The professor also explained that “local governments along the railway line are only responsible for paying about 15 percent of the construction costs.” He added, “Shikoku and Okinawa are the only areas in Japan that do not have a Shinkansen. There is room for discussion about how to maintain and develop Shikoku and build a good future for our children. ”

==Effect of development==
Quantitative benefits of the development include economic ripple effects, reduced travel times, and elimination of transfers.

- The economic ripple effect along the four prefectures due to an increase in the number of passengers for tourism, business, etc. is estimated to be a maximum of 16.9 billion yen per year (Case 3).
- The reduction in travel time to Shin-Osaka is estimated to be 133 minutes less in Tokushima (Case 1), 43 minutes less in Takamatsu (Case 1), 112 minutes less in Matsuyama (Case 1 and 3), and 104 minutes less in Kochi (Case 3) due to the increased speed and improved transfer convenience. This will reduce travel time to 1/4 to 1/2 of the current time.
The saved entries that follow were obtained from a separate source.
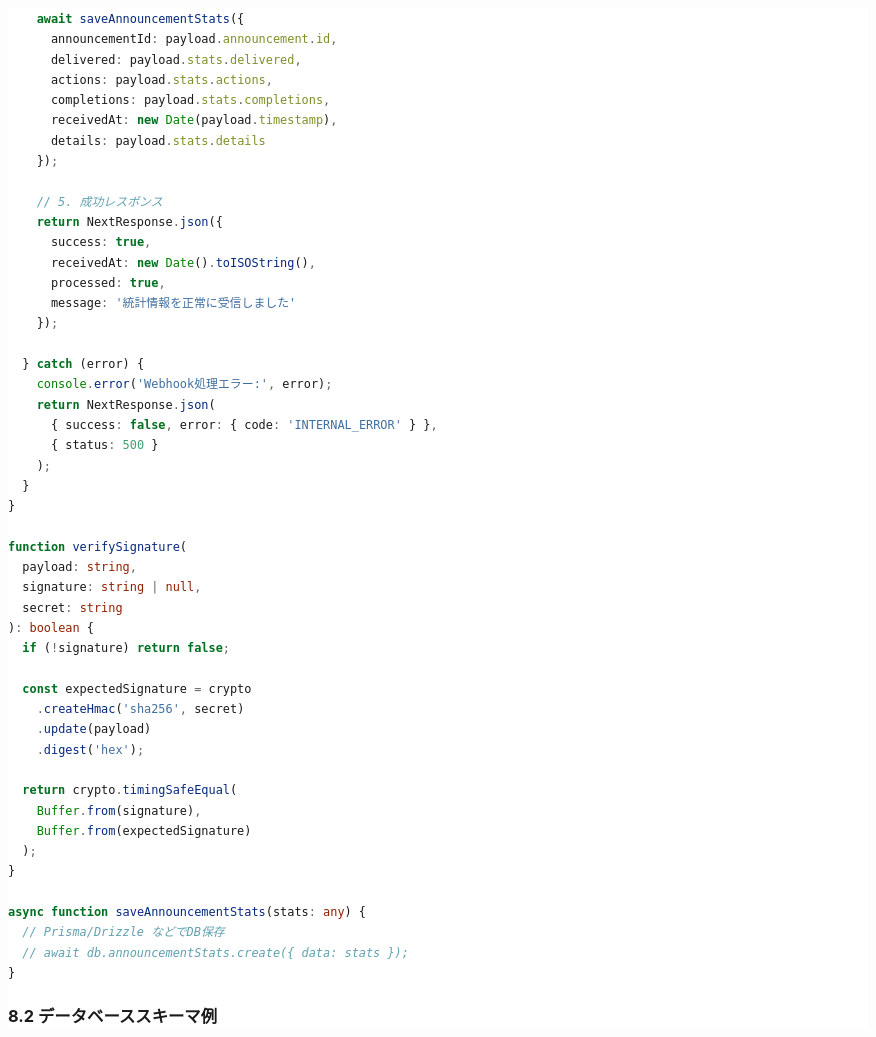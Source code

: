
 ```typescript
    await saveAnnouncementStats({
      announcementId: payload.announcement.id,
      delivered: payload.stats.delivered,
      actions: payload.stats.actions,
      completions: payload.stats.completions,
      receivedAt: new Date(payload.timestamp),
      details: payload.stats.details
    });

    // 5. 成功レスポンス
    return NextResponse.json({
      success: true,
      receivedAt: new Date().toISOString(),
      processed: true,
      message: '統計情報を正常に受信しました'
    });

  } catch (error) {
    console.error('Webhook処理エラー:', error);
    return NextResponse.json(
      { success: false, error: { code: 'INTERNAL_ERROR' } },
      { status: 500 }
    );
  }
}

function verifySignature(
  payload: string,
  signature: string | null,
  secret: string
): boolean {
  if (!signature) return false;

  const expectedSignature = crypto
    .createHmac('sha256', secret)
    .update(payload)
    .digest('hex');

  return crypto.timingSafeEqual(
    Buffer.from(signature),
    Buffer.from(expectedSignature)
  );
}

async function saveAnnouncementStats(stats: any) {
  // Prisma/Drizzle などでDB保存
  // await db.announcementStats.create({ data: stats });
}
```

### 8.2 データベーススキーマ例
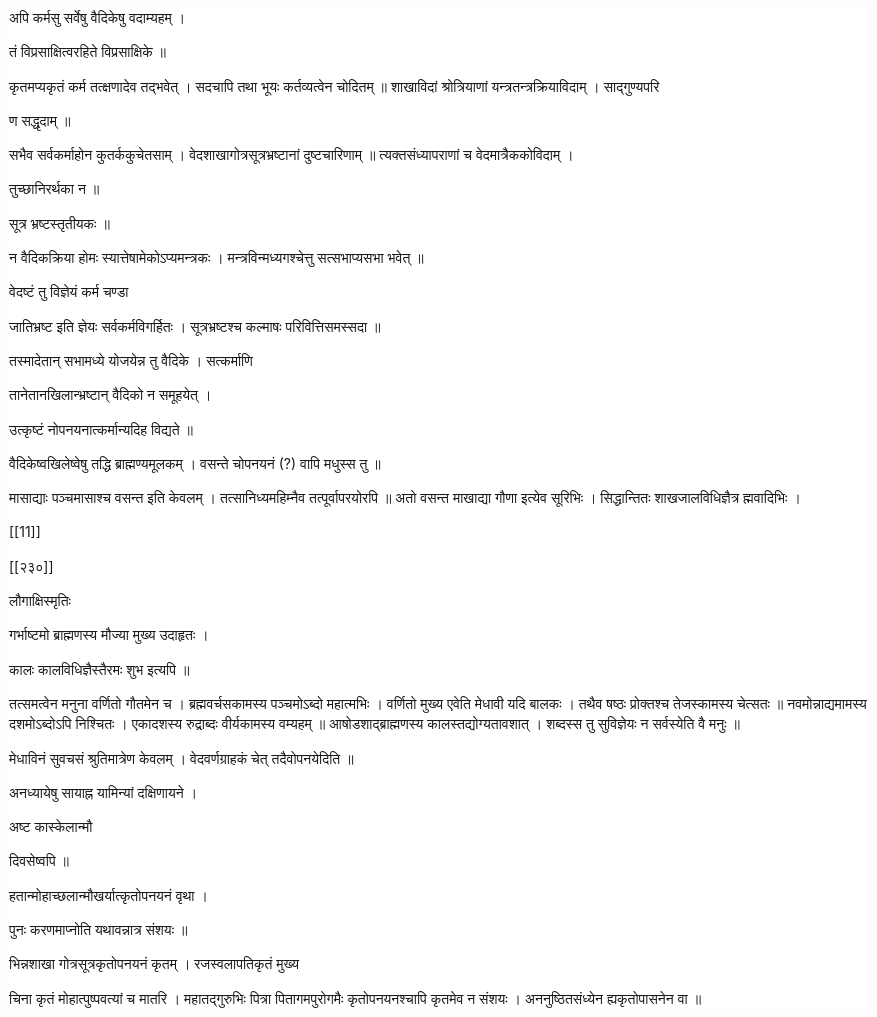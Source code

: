 अपि कर्मसु सर्वेषु वैदिकेषु वदाम्यहम् । 

तं विप्रसाक्षित्वरहिते विप्रसाक्षिके ॥ 

कृतमप्यकृतं कर्म तत्क्षणादेव तद्भवेत् । सदचापि तथा भूयः कर्तव्यत्वेन चोदितम् ॥ शाखाविदां श्रोत्रियाणां यन्त्रतन्त्रक्रियाविदाम् । साद्गुण्यपरि 

ण सद्धृदाम् ॥ 

सभैव सर्वकर्माहोन कुतर्ककुचेतसाम् । वेदशाखागोत्रसूत्रभ्रष्टानां दुष्टचारिणाम् ॥ त्यक्तसंध्यापराणां च वेदमात्रैककोविदाम् । 

तुच्छानिरर्थका न ॥ 

सूत्र भ्रष्टस्तृतीयकः ॥ 

न वैदिकक्रिया होमः स्यात्तेषामेकोऽप्यमन्त्रकः । मन्त्रविन्मध्यगश्चेत्तु सत्सभाप्यसभा भवेत् ॥ 

वेदष्टं तु विज्ञेयं कर्म चण्डा 

जातिभ्रष्ट इति ज्ञेयः सर्वकर्मविगर्हितः । सूत्रभ्रष्टश्च कल्माषः परिवित्तिसमस्सदा ॥ 

तस्मादेतान् सभामध्ये योजयेन्न तु वैदिके । सत्कर्माणि 

तानेतानखिलान्भ्रष्टान् वैदिको न समूहयेत् । 

उत्कृष्टं नोपनयनात्कर्मान्यदिह विद्यते ॥ 

वैदिकेष्वखिलेष्वेषु तद्धि ब्राह्मण्यमूलकम् । वसन्ते चोपनयनं (?) वापि मधुस्स तु ॥ 

मासाद्याः पञ्चमासाश्च वसन्त इति केवलम् । तत्सानिध्यमहिम्नैव तत्पूर्वापरयोरपि ॥ अतो वसन्त माखाद्या गौणा इत्येव सूरिभिः । सिद्धान्तितः शाखजालविधिज्ञैत्र ह्मवादिभिः । 

[[11]]

[[२३०]]

लौगाक्षिस्मृतिः 

गर्भाष्टमो ब्राह्मणस्य मौज्या मुख्य उदाहृतः । 

कालः कालविधिज्ञैस्तैरमः शुभ इत्यपि ॥ 

तत्समत्वेन मनुना वर्णितो गौतमेन च । ब्रह्मवर्चसकामस्य पञ्चमोऽब्दो महात्मभिः । वर्णितो मुख्य एवेति मेधावी यदि बालकः । तथैव षष्ठः प्रोक्तश्च तेजस्कामस्य चेत्सतः ॥ नवमोन्नाद्यमामस्य दशमोऽब्दोऽपि निश्चितः । एकादशस्य रुद्राब्दः वीर्यकामस्य वम्यहम् ॥ आषोडशाद्ब्राह्मणस्य कालस्तद्योग्यतावशात् । शब्दस्स तु सुविज्ञेयः न सर्वस्येति वै मनुः ॥ 

मेधाविनं सुवचसं श्रुतिमात्रेण केवलम् । वेदवर्णग्राहकं चेत् तदैवोपनयेदिति ॥ 

अनध्यायेषु सायाह्न यामिन्यां दक्षिणायने । 

अष्ट कास्केलान्मौ 

दिवसेष्वपि ॥ 

हतान्मोहाच्छलान्मौखर्यात्कृतोपनयनं वृथा । 

पुनः करणमाप्नोति यथावन्नात्र संशयः ॥ 

भिन्नशाखा गोत्रसूत्रकृतोपनयनं कृतम् । रजस्वलापतिकृतं मुख्य 

चिना कृतं मोहात्पुष्पवत्यां च मातरि । महातद्गुरुभिः पित्रा पितागमपुरोगमैः कृतोपनयनश्चापि कृतमेव न संशयः । अननुष्ठितसंध्येन ह्यकृतोपासनेन वा ॥ 
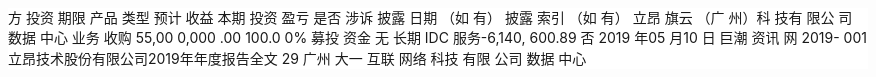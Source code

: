 方
投资
期限
产品
类型
预计
收益
本期
投资
盈亏
是否
涉诉
披露
日期
（如
有）
披露
索引
（如
有）
立昂
旗云
（广
州）科
技有
限公
司
数据
中心
业务
收购
55,00
0,000
.00
100.0
0%
募投
资金
无
长期
IDC
服务-6,140,
600.89
否
2019
年05
月10
日
巨潮
资讯
网
2019-
001
立昂技术股份有限公司2019年年度报告全文
29
广州
大一
互联
网络
科技
有限
公司
数据
中心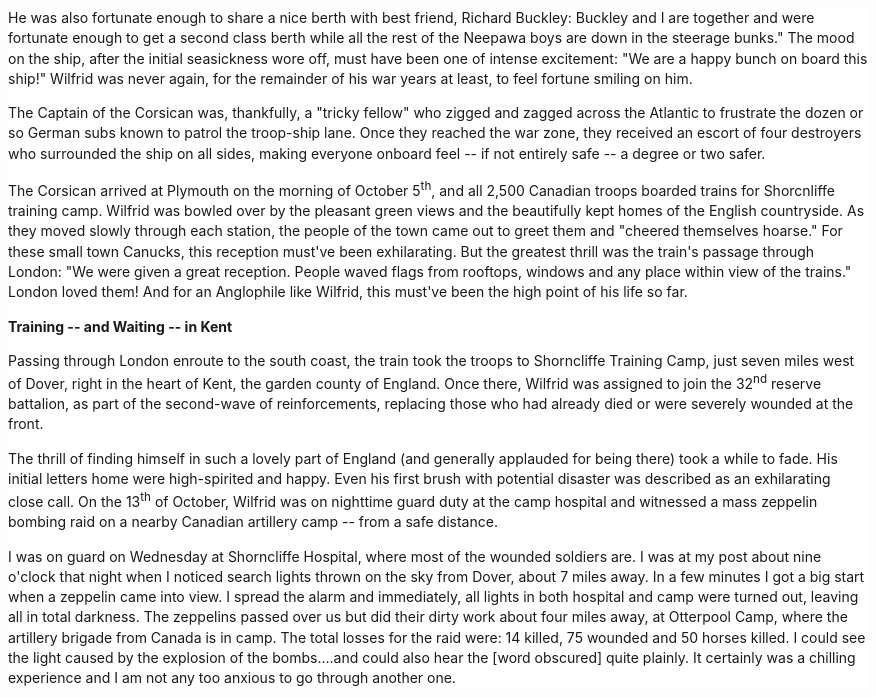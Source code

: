He was also fortunate enough to share a nice berth with best friend,
Richard Buckley: Buckley and I are together and were fortunate enough to
get a second class berth while all the rest of the Neepawa boys are down
in the steerage bunks." The mood on the ship, after the initial
seasickness wore off, must have been one of intense excitement: "We are
a happy bunch on board this ship!" Wilfrid was never again, for the
remainder of his war years at least, to feel fortune smiling on him.

The Captain of the Corsican was, thankfully, a "tricky fellow" who
zigged and zagged across the Atlantic to frustrate the dozen or so
German subs known to patrol the troop-ship lane. Once they reached the
war zone, they received an escort of four destroyers who surrounded the
ship on all sides, making everyone onboard feel -- if not entirely safe
-- a degree or two safer.

The Corsican arrived at Plymouth on the morning of October 5<sup>th</sup>, and
all 2,500 Canadian troops boarded trains for Shorcnliffe training camp.
Wilfrid was bowled over by the pleasant green views and the beautifully
kept homes of the English countryside. As they moved slowly through each
station, the people of the town came out to greet them and "cheered
themselves hoarse." For these small town Canucks, this reception must've
been exhilarating. But the greatest thrill was the train's passage
through London: "We were given a great reception. People waved flags
from rooftops, windows and any place within view of the trains." London
loved them! And for an Anglophile like Wilfrid, this must've been the
high point of his life so far.

**Training -- and Waiting -- in Kent**

Passing through London enroute to the south coast, the train took the
troops to Shorncliffe Training Camp, just seven miles west of Dover,
right in the heart of Kent, the garden county of England. Once there,
Wilfrid was assigned to join the 32<sup>nd</sup> reserve battalion, as part of
the second-wave of reinforcements, replacing those who had already died
or were severely wounded at the front.

The thrill of finding himself in such a lovely part of England (and
generally applauded for being there) took a while to fade. His initial
letters home were high-spirited and happy. Even his first brush with
potential disaster was described as an exhilarating close call. On the
13<sup>th</sup> of October, Wilfrid was on nighttime guard duty at the camp
hospital and witnessed a mass zeppelin bombing raid on a nearby Canadian
artillery camp -- from a safe distance.

I was on guard on Wednesday at Shorncliffe Hospital, where most of the
wounded soldiers are. I was at my post about nine o'clock that night
when I noticed search lights thrown on the sky from Dover, about 7 miles
away. In a few minutes I got a big start when a zeppelin came into view.
I spread the alarm and immediately, all lights in both hospital and camp
were turned out, leaving all in total darkness. The zeppelins passed
over us but did their dirty work about four miles away, at Otterpool
Camp, where the artillery brigade from Canada is in camp. The total
losses for the raid were: 14 killed, 75 wounded and 50 horses killed. I
could see the light caused by the explosion of the bombs....and could
also hear the \[word obscured\] quite plainly. It certainly was a
chilling experience and I am not any too anxious to go through another
one.

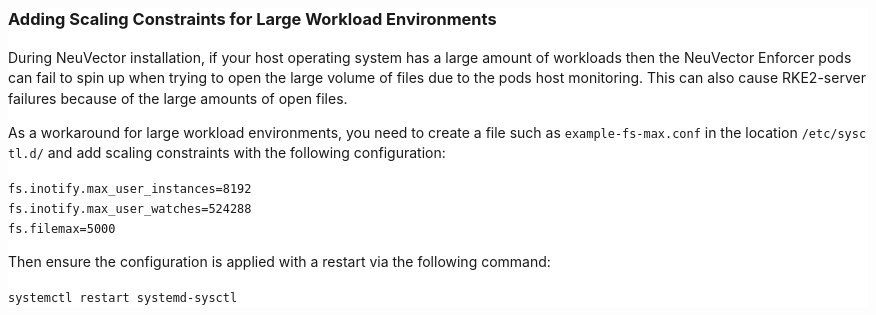 ### Adding Scaling Constraints for Large Workload Environments

During NeuVector installation, if your host operating system has a large amount of workloads then the NeuVector Enforcer pods can fail to spin up when trying to open the large volume of files due to the pods host monitoring. This can also cause RKE2-server failures because of the large amounts of open files.

As a workaround for large workload environments, you need to create a file such as `example-fs-max.conf` in the location `/etc/sysctl.d/` and add scaling constraints with the following configuration:

```shell
fs.inotify.max_user_instances=8192
fs.inotify.max_user_watches=524288
fs.filemax=5000
```

Then ensure the configuration is applied with a restart via the following command:

```shell
systemctl restart systemd-sysctl
```
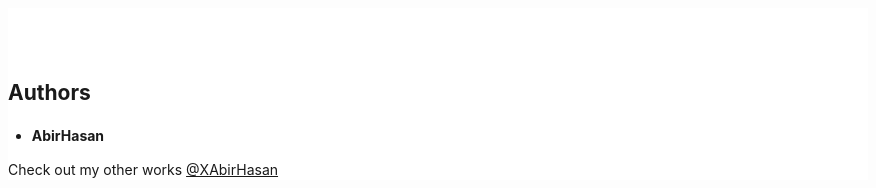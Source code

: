 
<br>
<br>


## Authors

* **AbirHasan**

Check out my other works [@XAbirHasan](https://github.com/XAbirHasan)

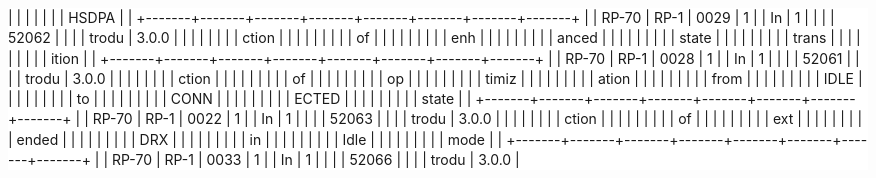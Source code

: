 |       |       |       |       |       |       | HSDPA |       |
+-------+-------+-------+-------+-------+-------+-------+-------+
|       | RP-70 | RP-1  | 0029  | 1     |       | In    | 1     |
|       |       | 52062 |       |       |       | trodu | 3.0.0 |
|       |       |       |       |       |       | ction |       |
|       |       |       |       |       |       | of    |       |
|       |       |       |       |       |       | enh   |       |
|       |       |       |       |       |       | anced |       |
|       |       |       |       |       |       | state |       |
|       |       |       |       |       |       | trans |       |
|       |       |       |       |       |       | ition |       |
+-------+-------+-------+-------+-------+-------+-------+-------+
|       | RP-70 | RP-1  | 0028  | 1     |       | In    | 1     |
|       |       | 52061 |       |       |       | trodu | 3.0.0 |
|       |       |       |       |       |       | ction |       |
|       |       |       |       |       |       | of    |       |
|       |       |       |       |       |       | op    |       |
|       |       |       |       |       |       | timiz |       |
|       |       |       |       |       |       | ation |       |
|       |       |       |       |       |       | from  |       |
|       |       |       |       |       |       | IDLE  |       |
|       |       |       |       |       |       | to    |       |
|       |       |       |       |       |       | CONN  |       |
|       |       |       |       |       |       | ECTED |       |
|       |       |       |       |       |       | state |       |
+-------+-------+-------+-------+-------+-------+-------+-------+
|       | RP-70 | RP-1  | 0022  | 1     |       | In    | 1     |
|       |       | 52063 |       |       |       | trodu | 3.0.0 |
|       |       |       |       |       |       | ction |       |
|       |       |       |       |       |       | of    |       |
|       |       |       |       |       |       | ext   |       |
|       |       |       |       |       |       | ended |       |
|       |       |       |       |       |       | DRX   |       |
|       |       |       |       |       |       | in    |       |
|       |       |       |       |       |       | Idle  |       |
|       |       |       |       |       |       | mode  |       |
+-------+-------+-------+-------+-------+-------+-------+-------+
|       | RP-70 | RP-1  | 0033  | 1     |       | In    | 1     |
|       |       | 52066 |       |       |       | trodu | 3.0.0 |
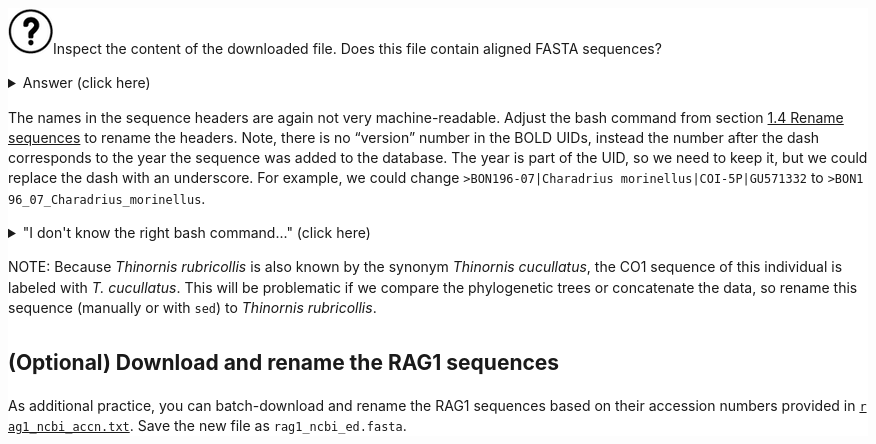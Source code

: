 ![](../img/question_icon.png)Inspect the content of the downloaded file. Does this file contain aligned FASTA sequences?

<details><summary>Answer (click here)</summary></details>

The names in the sequence headers are again not very machine-readable. Adjust the bash command from section [1.4 Rename sequences](#rename) to rename the headers. Note, there is no “version” number in the BOLD UIDs, instead the number after the dash corresponds to the year the sequence was added to the database. The year is part of the UID, so we need to keep it, but we could replace the dash with an underscore. For example, we could change `>BON196-07|Charadrius morinellus|COI-5P|GU571332` to `>BON196_07_Charadrius_morinellus`.

<details><summary>"I don't know the right bash command..." (click here)</summary></details>

NOTE: Because *Thinornis rubricollis* is also known by the synonym *Thinornis cucullatus*, the CO1 sequence of this individual is labeled with *T. cucullatus*. This will be problematic if we compare the phylogenetic trees or concatenate the data, so rename this sequence (manually or with `sed`) to *Thinornis rubricollis*.


<a name="rag1"></a>
## (Optional) Download and rename the RAG1 sequences

As additional practice, you can batch-download and rename the RAG1 sequences based on their accession numbers provided in [`rag1_ncbi_accn.txt`](data/rag1_ncbi_accn.txt). Save the new file as `rag1_ncbi_ed.fasta`.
The competing travel time by air is 139 minutes from Matsuyama to Osaka and 135 minutes from Kochi to Osaka, but due to the time-saving effects listed below, the travel time by Shinkansen is expected to be shorter than by air.

Travel time between the four prefectures of Shikoku
| Section | Before opening | After opening | Time Saving |
| Tokushima to Takamatsu | 58 min | 19 min | 39 min |
| Tokushima to Matsuyama | 206 min | 61 min | 145 min |
| Tokushima to Kochi | 202 min | 59 min | 143 min |
| Takamatsu to Matsuyama | 142 min | 42 min | 100 min |
| Takamatsu to Kochi | 132 min | 36 min | 96 min |
| Matsuyama to Kochi | 247 min | 54 min | 193 min |

| Travel time from the four Shikoku prefectures to Okayama Station |  |  |  | Travel time between the four Shikoku prefectures and Shin-Osaka |  |  |  |
|---|---|---|---|---|---|---|---|
| Section | Before opening | After opening | Time Saving | Section | Before opening | After opening | Time Saving |
| Okayama to Takamatsu | 54 min | 27 min | 27 min | Shin-Osaka to Takamatsu | 104 min | 75 min | 29 min |
| Okayama to Kochi | 144 min | 43 min | 101 min | Shin-Osaka to Kochi | 195 min | 91 min | 104 min |
| Okayama to Tokushima | 119 min | 47 min | 72 min | Shin-Osaka to Tokushima | 173 min | 95 min | 78 min |
| Okayama to Matsuyama | 160 min | 50 min | 110 min | Shin-Osaka to Matsuyama | 210 min | 98 min | 112 min |

| Travel time between the four Shikoku prefectures and Tokyo |  |  |  | Travel time between Shikoku and Tokyo (using the Chūō Shinkansen) |  |  |  |
|---|---|---|---|---|---|---|---|
| Section | Before opening | After opening | Time Saving | Section | Before opening | After opening | Time Saving |
| Tokyo to Takamatsu | 263 min | 223 min | 40 min | Tokyo to Takamatsu | 263 min | 152 min | 111 min |
| Tokyo to Kochi | 353 min | 239 min | 114 min | Tokyo to Kochi | 353 min | 168 min | 185 min |
| Tokyo to Tokushima | 334 min | 243 min | 91 min | Tokyo to Tokushima | 334 min | 172 min | 162 min |
| Tokyo to Matsuyama | 368 min | 246 min | 122 min | Tokyo to Matsuyama | 368 min | 175 min | 193 min |

In addition, the following qualitative development effects can be cited :

1. The construction of new tunnels and elevated structures will create a railway network that is more resistant to disasters than conventional lines.
2. In the event of a disaster such as the Nankai Trough earthquake, which is expected to occur in the near future, this will ensure the railway network necessary for evacuation and disaster recovery.
3. In Case 1, it will contribute to the construction of a new Pacific national axis and serve as an alternative line to the Sanyo Shinkansen.
4. Delays in train schedules will be reduced, improving the punctuality and reliability of railways.
5. The line will have a tunnel and elevated structure with no level crossings, reducing accidents and other transport disruptions.
6. This improves ride quality and makes travel more comfortable.
7. The value of the Shinkansen is expected to improve Shikoku's image.
8. It is expected that the population decline trend in areas along the line will be curbed.
9. It will contribute to economic revitalization by opening new offices and commercial facilities.